Using the data below, copy out all lines with the word "nextAccount".

◇ ◇ ◇ ◇ ◇

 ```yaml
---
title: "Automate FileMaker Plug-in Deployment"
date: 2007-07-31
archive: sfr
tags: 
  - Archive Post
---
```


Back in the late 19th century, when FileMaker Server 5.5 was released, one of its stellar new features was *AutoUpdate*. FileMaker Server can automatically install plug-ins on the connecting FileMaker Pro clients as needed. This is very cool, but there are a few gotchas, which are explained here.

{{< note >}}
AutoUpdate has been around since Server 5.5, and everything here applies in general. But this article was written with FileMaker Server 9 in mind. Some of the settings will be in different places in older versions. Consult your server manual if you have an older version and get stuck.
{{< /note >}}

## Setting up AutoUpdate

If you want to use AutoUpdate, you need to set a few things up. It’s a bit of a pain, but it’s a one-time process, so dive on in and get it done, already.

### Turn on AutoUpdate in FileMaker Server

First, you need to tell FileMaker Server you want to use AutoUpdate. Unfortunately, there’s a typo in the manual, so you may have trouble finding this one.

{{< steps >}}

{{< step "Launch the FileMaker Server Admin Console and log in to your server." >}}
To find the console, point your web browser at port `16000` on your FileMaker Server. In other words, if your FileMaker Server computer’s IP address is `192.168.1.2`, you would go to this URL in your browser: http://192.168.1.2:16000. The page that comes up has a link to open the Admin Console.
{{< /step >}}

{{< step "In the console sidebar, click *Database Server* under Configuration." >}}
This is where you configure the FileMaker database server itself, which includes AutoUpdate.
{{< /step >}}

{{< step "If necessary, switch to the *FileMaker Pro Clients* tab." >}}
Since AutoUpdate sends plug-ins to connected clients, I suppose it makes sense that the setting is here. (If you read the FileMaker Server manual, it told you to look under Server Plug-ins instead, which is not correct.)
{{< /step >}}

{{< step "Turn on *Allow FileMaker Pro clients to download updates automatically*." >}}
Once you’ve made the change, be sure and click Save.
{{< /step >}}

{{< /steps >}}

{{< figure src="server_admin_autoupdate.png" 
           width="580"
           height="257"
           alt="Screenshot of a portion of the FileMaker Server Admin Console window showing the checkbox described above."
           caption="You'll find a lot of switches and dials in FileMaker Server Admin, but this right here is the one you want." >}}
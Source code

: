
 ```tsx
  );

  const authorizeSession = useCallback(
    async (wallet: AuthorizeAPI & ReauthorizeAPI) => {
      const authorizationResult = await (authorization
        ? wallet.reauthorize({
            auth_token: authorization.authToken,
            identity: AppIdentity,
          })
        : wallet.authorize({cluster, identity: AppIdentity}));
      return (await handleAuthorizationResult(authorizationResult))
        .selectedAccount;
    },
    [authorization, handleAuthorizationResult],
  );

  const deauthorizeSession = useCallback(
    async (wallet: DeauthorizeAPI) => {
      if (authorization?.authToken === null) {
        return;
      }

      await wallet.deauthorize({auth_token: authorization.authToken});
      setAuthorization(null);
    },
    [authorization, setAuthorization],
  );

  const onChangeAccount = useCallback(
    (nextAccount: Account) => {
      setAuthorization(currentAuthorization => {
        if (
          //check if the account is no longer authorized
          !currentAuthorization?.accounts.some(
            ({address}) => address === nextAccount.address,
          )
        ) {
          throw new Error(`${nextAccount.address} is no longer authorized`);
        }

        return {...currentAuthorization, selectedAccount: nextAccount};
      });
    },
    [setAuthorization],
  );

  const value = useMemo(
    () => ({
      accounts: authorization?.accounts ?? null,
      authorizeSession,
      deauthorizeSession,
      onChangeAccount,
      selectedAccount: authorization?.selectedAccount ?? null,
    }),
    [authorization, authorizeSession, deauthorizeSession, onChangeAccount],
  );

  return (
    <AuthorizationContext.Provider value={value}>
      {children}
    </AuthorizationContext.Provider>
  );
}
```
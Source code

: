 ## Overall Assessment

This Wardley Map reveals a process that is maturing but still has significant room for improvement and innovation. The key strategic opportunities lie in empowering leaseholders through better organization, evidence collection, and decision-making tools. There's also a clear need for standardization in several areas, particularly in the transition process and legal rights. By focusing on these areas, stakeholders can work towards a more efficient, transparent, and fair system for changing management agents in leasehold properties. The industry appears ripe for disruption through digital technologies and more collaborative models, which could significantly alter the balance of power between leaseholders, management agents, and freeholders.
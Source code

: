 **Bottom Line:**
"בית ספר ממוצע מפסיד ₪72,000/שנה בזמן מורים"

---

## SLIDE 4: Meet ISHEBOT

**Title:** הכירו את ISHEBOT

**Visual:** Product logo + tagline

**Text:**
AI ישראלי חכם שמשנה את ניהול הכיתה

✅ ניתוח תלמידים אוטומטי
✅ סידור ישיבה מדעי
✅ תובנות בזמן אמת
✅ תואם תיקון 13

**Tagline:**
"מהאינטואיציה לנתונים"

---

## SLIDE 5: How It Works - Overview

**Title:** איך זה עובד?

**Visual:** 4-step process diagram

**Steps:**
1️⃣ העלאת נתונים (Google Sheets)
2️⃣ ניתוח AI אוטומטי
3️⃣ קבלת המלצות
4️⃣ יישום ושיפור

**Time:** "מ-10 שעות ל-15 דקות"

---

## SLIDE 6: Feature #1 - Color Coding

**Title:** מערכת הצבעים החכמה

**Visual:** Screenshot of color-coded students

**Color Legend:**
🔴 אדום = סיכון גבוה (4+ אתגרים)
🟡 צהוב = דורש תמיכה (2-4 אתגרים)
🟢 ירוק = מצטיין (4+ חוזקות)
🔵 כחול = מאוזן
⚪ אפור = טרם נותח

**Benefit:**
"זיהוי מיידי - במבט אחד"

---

◇ ◇ ◇ ◇ ◇

§ WRITTEN RESPONSE
    (nextAccount: Account) => {
            ({address}) => address === nextAccount.address,
          throw new Error(`${nextAccount.address} is no longer authorized`);
        return {...currentAuthorization, selectedAccount: nextAccount};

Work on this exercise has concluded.